TeBos, Susan & Carissa Woodwyk. Before You Were Mine: Discovering Your Adopted Child's Lifestory. Zondervan. Nov. 2011. ISBN 9780310331032. pap. $14.99. CHILD REARING
Adoptee and adoptive mother TeBos takes a Christian perspective on the process of helping adopted children understand their birth circumstance by creating a Lifebook, "a story book that acknowledges, celebrates, explains, and honors the life of an adoptee prior to adoption." Transcending an adoption trip album, the Lifebook is more therapeutic in approach, aiming to act as a safe tool for a child to begin to discuss and question his beginnings, reduce birth parent fantasies, minimize uncertainty about his past, and normalize his birth story, among other tangible benefits. This is a workbook in format, with room for parents to take notes, which reduces its application to libraries. However, sample layouts and stories from other Lifebooks make this a valuable contribution, especially considering that not many titles have recently been printed on Lifebooks. Not to be sacrilegious, but this title would have been much more valuable without the constant and overwhelming amount of scripture included. Recommended nonetheless.

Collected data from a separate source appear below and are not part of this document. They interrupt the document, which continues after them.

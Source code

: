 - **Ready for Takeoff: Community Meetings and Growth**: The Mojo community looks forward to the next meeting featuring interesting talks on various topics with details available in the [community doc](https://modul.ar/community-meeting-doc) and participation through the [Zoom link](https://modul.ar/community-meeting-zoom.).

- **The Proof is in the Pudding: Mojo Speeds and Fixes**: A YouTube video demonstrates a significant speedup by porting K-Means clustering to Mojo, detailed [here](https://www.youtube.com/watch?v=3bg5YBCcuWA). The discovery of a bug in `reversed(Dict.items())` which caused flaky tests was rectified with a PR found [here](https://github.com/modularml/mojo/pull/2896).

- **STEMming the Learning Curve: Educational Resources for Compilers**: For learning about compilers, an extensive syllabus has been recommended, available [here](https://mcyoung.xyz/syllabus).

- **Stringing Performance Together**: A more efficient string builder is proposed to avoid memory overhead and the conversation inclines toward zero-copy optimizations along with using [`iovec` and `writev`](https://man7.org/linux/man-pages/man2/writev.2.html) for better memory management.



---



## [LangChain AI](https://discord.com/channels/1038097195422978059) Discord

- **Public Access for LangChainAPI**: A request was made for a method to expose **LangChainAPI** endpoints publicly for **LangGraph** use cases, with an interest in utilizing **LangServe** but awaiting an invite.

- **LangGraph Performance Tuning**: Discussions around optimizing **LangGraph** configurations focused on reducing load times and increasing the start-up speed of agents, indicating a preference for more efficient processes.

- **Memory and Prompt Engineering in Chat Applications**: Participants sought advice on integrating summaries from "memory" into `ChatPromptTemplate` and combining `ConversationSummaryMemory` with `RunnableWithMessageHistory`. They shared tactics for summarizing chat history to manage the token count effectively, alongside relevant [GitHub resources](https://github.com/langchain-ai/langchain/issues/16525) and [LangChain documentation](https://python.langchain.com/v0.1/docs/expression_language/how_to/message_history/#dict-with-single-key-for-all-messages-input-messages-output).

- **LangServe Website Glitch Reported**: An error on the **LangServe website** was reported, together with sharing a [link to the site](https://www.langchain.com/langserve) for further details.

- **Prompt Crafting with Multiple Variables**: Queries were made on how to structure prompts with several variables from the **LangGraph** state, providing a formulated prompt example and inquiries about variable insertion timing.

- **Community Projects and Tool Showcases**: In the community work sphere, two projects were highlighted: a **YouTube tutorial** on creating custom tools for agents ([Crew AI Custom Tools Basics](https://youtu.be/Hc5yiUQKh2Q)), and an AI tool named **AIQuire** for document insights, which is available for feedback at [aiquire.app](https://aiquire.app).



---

Wels, Kelly. Changing Diapers: The Hip Mom's Guide to Modern Cloth Diapering. Green Team Enterprises. 2011. ISBN 9780983562214. pap. $14.95. CHILD REARING
More planet-friendly and cheaper than modern-day disposables, cloth diapers are making a huge comeback. Despite naysayers, day-care practicalities, and really, really bad memories about your mother's diaper pail, blogger and cloth diaper-advocate Wels shows inclined parents how cloth diapering is both practical and easy. Not sold? Consider saving $2,000 per kid; consider that disposables contain both dioxin and sodium polyacrylate; consider that disposables are estimated to fill landfills with nearly 27.4 billion items per year, translating into nearly four million tons of waste. For those inclined, Wels covers everything from choosing cloth brands, conquering leaks, a step-by-step chapter on how to handle wet and soiled diapers, arguments for convincing Dad, and more. Complete with recommended brands, websites, and articles, Wels's book should be a go-to title for anyone contemplating cloth diapering. For all libraries.